These letters provide an illuminating self-portrait of the artist as a remarkable young woman whose lineaments, guessed at from a distance, have often been forbiddingly misdrawn. There are warm and funny personal letters to literary friends—Caroline Gordon, Robert Fitzgerald, Robert Lowell, Elizabeth Hardwick, J. F. Powers, Walker Percy, Elizabeth Bishop, Granville Hicks, to name a few—as well as to old friends who knew her in college, and to new ones she encountered through correspondence and met only later or, in some instances, never met at all: Thomas and Louise Gossett, Charlotte Gafford, William Sessions, Louise Abbott, Ted Spivey, Father John McCown, John Lynch, Janet McKane, and others. There are the vivid letters she wrote during the last seven years of her life to Maryat Lee, a fellow Southerner, to whom she wrote with a mocking playfulness that sharply pointed up the seriousness of what she had to say. Social attitudes she knew would meet with disapproval she made no effort to suppress, to any of her correspondents. The letters to her long-time literary agent and friend, Elizabeth McKee; to Catharine Carver and to Robert Giroux trace the business of her literary life and provide amusing glimpses of the youthful Flannery O'Connor being very much herself in the publishing lions' den. An important group of letters, unique in character, to a friend who is called "A.," bring her into closest range.

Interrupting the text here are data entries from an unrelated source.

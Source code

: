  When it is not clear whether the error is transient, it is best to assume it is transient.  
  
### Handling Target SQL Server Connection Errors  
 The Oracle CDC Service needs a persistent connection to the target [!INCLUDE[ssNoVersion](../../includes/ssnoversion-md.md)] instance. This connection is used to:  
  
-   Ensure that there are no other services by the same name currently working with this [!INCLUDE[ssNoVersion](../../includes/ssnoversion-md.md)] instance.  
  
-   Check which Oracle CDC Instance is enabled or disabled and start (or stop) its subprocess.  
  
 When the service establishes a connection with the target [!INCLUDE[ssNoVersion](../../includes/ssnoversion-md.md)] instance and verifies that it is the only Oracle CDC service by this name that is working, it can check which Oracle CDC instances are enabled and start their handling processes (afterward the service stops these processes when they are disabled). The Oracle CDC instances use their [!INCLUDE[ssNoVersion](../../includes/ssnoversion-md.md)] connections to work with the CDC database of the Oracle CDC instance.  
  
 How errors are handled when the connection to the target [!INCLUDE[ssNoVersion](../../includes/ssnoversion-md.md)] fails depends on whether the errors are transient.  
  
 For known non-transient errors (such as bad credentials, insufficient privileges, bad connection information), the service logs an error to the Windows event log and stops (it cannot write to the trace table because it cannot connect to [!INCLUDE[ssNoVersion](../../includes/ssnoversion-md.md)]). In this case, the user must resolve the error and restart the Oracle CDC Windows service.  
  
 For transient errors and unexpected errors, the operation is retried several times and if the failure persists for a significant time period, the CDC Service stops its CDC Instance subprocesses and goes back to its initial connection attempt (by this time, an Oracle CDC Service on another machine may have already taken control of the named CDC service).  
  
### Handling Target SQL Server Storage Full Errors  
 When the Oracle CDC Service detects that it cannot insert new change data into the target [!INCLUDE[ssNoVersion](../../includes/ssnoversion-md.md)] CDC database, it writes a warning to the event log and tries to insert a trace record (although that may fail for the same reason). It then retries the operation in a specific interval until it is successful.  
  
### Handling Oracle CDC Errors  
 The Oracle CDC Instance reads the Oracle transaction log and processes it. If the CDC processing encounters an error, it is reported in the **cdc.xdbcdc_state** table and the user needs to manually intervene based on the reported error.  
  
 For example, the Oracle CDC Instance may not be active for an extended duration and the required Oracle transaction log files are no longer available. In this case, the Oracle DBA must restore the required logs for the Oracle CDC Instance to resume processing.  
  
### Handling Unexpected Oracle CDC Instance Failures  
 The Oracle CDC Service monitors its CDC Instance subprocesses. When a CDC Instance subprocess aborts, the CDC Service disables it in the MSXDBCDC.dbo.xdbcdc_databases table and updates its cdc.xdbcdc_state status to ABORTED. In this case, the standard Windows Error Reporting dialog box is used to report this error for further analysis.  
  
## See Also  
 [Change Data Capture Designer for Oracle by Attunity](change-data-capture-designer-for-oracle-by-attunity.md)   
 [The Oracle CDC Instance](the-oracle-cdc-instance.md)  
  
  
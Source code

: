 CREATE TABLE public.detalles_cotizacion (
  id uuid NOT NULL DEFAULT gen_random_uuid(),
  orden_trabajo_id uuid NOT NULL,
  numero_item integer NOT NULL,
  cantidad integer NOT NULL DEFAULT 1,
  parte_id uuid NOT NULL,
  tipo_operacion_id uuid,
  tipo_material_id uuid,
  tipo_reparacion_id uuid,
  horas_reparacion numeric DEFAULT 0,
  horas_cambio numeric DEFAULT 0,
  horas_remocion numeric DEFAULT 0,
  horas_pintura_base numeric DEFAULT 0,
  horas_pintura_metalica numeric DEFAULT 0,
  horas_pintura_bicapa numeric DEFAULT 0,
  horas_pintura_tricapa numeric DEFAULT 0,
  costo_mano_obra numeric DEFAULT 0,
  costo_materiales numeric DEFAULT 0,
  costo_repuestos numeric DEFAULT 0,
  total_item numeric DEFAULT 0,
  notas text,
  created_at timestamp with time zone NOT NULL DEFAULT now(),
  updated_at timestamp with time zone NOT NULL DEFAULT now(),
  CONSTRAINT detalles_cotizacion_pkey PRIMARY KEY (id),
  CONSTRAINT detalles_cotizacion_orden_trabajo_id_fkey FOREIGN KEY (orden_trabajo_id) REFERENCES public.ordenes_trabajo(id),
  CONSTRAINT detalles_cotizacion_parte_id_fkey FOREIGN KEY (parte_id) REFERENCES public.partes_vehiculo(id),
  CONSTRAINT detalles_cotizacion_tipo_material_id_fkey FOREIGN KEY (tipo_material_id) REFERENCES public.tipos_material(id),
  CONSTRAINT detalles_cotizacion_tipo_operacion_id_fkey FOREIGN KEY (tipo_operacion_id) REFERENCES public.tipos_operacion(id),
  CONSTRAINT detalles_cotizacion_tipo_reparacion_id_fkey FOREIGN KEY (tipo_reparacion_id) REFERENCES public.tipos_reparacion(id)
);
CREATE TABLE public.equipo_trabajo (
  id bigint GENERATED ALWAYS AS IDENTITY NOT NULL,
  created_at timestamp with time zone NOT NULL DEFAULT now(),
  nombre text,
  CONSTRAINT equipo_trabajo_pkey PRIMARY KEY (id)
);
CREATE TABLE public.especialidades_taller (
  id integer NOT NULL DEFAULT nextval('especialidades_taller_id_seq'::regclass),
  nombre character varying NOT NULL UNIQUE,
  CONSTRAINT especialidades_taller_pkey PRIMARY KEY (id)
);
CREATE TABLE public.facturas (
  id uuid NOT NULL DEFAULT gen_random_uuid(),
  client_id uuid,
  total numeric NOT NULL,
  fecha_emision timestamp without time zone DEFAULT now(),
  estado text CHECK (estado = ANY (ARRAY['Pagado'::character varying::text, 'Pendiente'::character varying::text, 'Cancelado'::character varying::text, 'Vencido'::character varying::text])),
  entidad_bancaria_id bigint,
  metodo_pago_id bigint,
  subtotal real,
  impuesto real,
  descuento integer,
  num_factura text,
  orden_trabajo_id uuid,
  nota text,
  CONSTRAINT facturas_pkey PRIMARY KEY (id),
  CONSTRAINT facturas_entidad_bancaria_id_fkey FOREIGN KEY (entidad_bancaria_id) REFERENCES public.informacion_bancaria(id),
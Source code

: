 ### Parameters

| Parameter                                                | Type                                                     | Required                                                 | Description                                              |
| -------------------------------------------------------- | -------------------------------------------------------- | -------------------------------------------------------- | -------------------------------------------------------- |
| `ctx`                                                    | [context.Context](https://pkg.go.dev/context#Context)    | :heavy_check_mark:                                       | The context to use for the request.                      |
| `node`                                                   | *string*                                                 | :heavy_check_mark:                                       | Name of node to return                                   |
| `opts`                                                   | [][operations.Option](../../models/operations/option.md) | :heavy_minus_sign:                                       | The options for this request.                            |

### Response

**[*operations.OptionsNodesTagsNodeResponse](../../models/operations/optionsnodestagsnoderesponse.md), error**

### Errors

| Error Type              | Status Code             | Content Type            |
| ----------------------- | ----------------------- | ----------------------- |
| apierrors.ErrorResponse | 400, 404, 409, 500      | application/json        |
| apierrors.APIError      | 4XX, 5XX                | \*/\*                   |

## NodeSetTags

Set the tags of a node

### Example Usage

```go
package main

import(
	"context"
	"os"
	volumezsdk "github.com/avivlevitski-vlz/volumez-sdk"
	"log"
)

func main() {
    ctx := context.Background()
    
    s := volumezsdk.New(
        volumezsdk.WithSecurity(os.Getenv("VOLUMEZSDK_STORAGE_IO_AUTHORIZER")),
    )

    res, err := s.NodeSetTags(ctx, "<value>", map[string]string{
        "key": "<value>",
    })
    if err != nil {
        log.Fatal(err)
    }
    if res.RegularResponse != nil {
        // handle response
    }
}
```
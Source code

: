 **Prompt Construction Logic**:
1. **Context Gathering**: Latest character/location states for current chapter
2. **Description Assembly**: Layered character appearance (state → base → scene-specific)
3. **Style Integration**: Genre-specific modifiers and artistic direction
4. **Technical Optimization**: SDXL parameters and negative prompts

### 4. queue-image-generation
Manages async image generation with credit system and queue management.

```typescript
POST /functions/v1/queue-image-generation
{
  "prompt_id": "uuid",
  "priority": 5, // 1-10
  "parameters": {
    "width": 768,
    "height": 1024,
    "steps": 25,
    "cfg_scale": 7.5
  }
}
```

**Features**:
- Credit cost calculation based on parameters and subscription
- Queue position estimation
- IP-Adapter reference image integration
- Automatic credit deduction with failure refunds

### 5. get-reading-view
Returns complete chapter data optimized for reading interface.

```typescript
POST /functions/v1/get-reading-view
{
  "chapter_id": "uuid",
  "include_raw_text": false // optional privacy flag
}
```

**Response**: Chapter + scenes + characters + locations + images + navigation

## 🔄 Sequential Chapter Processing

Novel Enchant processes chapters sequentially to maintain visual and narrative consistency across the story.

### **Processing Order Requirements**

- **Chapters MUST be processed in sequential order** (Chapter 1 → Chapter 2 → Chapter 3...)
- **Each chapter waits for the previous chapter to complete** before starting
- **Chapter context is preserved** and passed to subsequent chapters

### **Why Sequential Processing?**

Flannery O'Connor referred often, in talks and in occasional pieces, to the concept she had learned from the writings of Jacques Maritain, of the "habit of art"—defined as a quality or virtue of the mind essential to the artist. Her development as a writer did not proceed as something separate from her life as she lived it. Her letters reveal a personality continually ascending in its aliveness, in strength, humor, and generosity—acquiring, as it were, together with the habit of art, the habit of being.